Task instructions: For the material that follows, work out how many lines hold the word "发送方无需等待接收方" and answer only with the number.

The input:

———

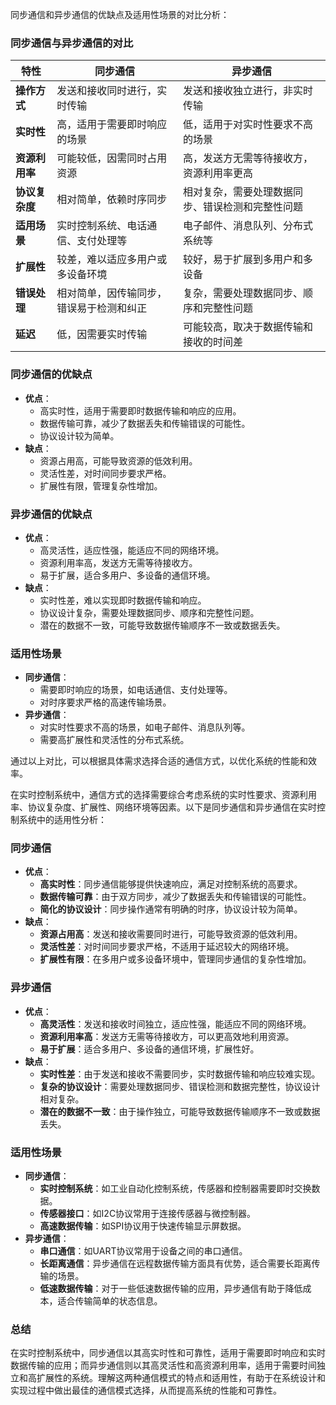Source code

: 同步通信和异步通信的优缺点及适用性场景的对比分析：

### 同步通信与异步通信的对比

| **特性**       | **同步通信**                                                                 | **异步通信**                                                                 |
|----------------|-----------------------------------------------------------------------------|-----------------------------------------------------------------------------|
| **操作方式**   | 发送和接收同时进行，实时传输                                               | 发送和接收独立进行，非实时传输                                               |
| **实时性**     | 高，适用于需要即时响应的场景                                                | 低，适用于对实时性要求不高的场景                                            |
| **资源利用率** | 可能较低，因需同时占用资源                                                  | 高，发送方无需等待接收方，资源利用率更高                                    |
| **协议复杂度** | 相对简单，依赖时序同步                                                      | 相对复杂，需要处理数据同步、错误检测和完整性问题                            |
| **适用场景**   | 实时控制系统、电话通信、支付处理等                                          | 电子邮件、消息队列、分布式系统等                                            |
| **扩展性**     | 较差，难以适应多用户或多设备环境                                            | 较好，易于扩展到多用户和多设备                                              |
| **错误处理**   | 相对简单，因传输同步，错误易于检测和纠正                                    | 复杂，需要处理数据同步、顺序和完整性问题                                    |
| **延迟**       | 低，因需要实时传输                                                          | 可能较高，取决于数据传输和接收的时间差                                      |

### 同步通信的优缺点
- **优点**：
  - 高实时性，适用于需要即时数据传输和响应的应用。
  - 数据传输可靠，减少了数据丢失和传输错误的可能性。
  - 协议设计较为简单。
- **缺点**：
  - 资源占用高，可能导致资源的低效利用。
  - 灵活性差，对时间同步要求严格。
  - 扩展性有限，管理复杂性增加。

### 异步通信的优缺点
- **优点**：
  - 高灵活性，适应性强，能适应不同的网络环境。
  - 资源利用率高，发送方无需等待接收方。
  - 易于扩展，适合多用户、多设备的通信环境。
- **缺点**：
  - 实时性差，难以实现即时数据传输和响应。
  - 协议设计复杂，需要处理数据同步、顺序和完整性问题。
  - 潜在的数据不一致，可能导致数据传输顺序不一致或数据丢失。

### 适用性场景
- **同步通信**：
  - 需要即时响应的场景，如电话通信、支付处理等。
  - 对时序要求严格的高速传输场景。
- **异步通信**：
  - 对实时性要求不高的场景，如电子邮件、消息队列等。
  - 需要高扩展性和灵活性的分布式系统。

通过以上对比，可以根据具体需求选择合适的通信方式，以优化系统的性能和效率。

在实时控制系统中，通信方式的选择需要综合考虑系统的实时性要求、资源利用率、协议复杂度、扩展性、网络环境等因素。以下是同步通信和异步通信在实时控制系统中的适用性分析：

### 同步通信
- **优点**：
  - **高实时性**：同步通信能够提供快速响应，满足对控制系统的高要求。
  - **数据传输可靠**：由于双方同步，减少了数据丢失和传输错误的可能性。
  - **简化的协议设计**：同步操作通常有明确的时序，协议设计较为简单。
- **缺点**：
  - **资源占用高**：发送和接收需要同时进行，可能导致资源的低效利用。
  - **灵活性差**：对时间同步要求严格，不适用于延迟较大的网络环境。
  - **扩展性有限**：在多用户或多设备环境中，管理同步通信的复杂性增加。

### 异步通信
- **优点**：
  - **高灵活性**：发送和接收时间独立，适应性强，能适应不同的网络环境。
  - **资源利用率高**：发送方无需等待接收方，可以更高效地利用资源。
  - **易于扩展**：适合多用户、多设备的通信环境，扩展性好。
- **缺点**：
  - **实时性差**：由于发送和接收不需要同步，实时数据传输和响应较难实现。
  - **复杂的协议设计**：需要处理数据同步、错误检测和数据完整性，协议设计相对复杂。
  - **潜在的数据不一致**：由于操作独立，可能导致数据传输顺序不一致或数据丢失。

### 适用性场景
- **同步通信**：
  - **实时控制系统**：如工业自动化控制系统，传感器和控制器需要即时交换数据。
  - **传感器接口**：如I2C协议常用于连接传感器与微控制器。
  - **高速数据传输**：如SPI协议用于快速传输显示屏数据。
- **异步通信**：
  - **串口通信**：如UART协议常用于设备之间的串口通信。
  - **长距离通信**：异步通信在远程数据传输方面具有优势，适合需要长距离传输的场景。
  - **低速数据传输**：对于一些低速数据传输的应用，异步通信有助于降低成本，适合传输简单的状态信息。

### 总结
在实时控制系统中，同步通信以其高实时性和可靠性，适用于需要即时响应和实时数据传输的应用；而异步通信则以其高灵活性和高资源利用率，适用于需要时间独立和高扩展性的系统。理解这两种通信模式的特点和适用性，有助于在系统设计和实现过程中做出最佳的通信模式选择，从而提高系统的性能和可靠性。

———

Answer: 3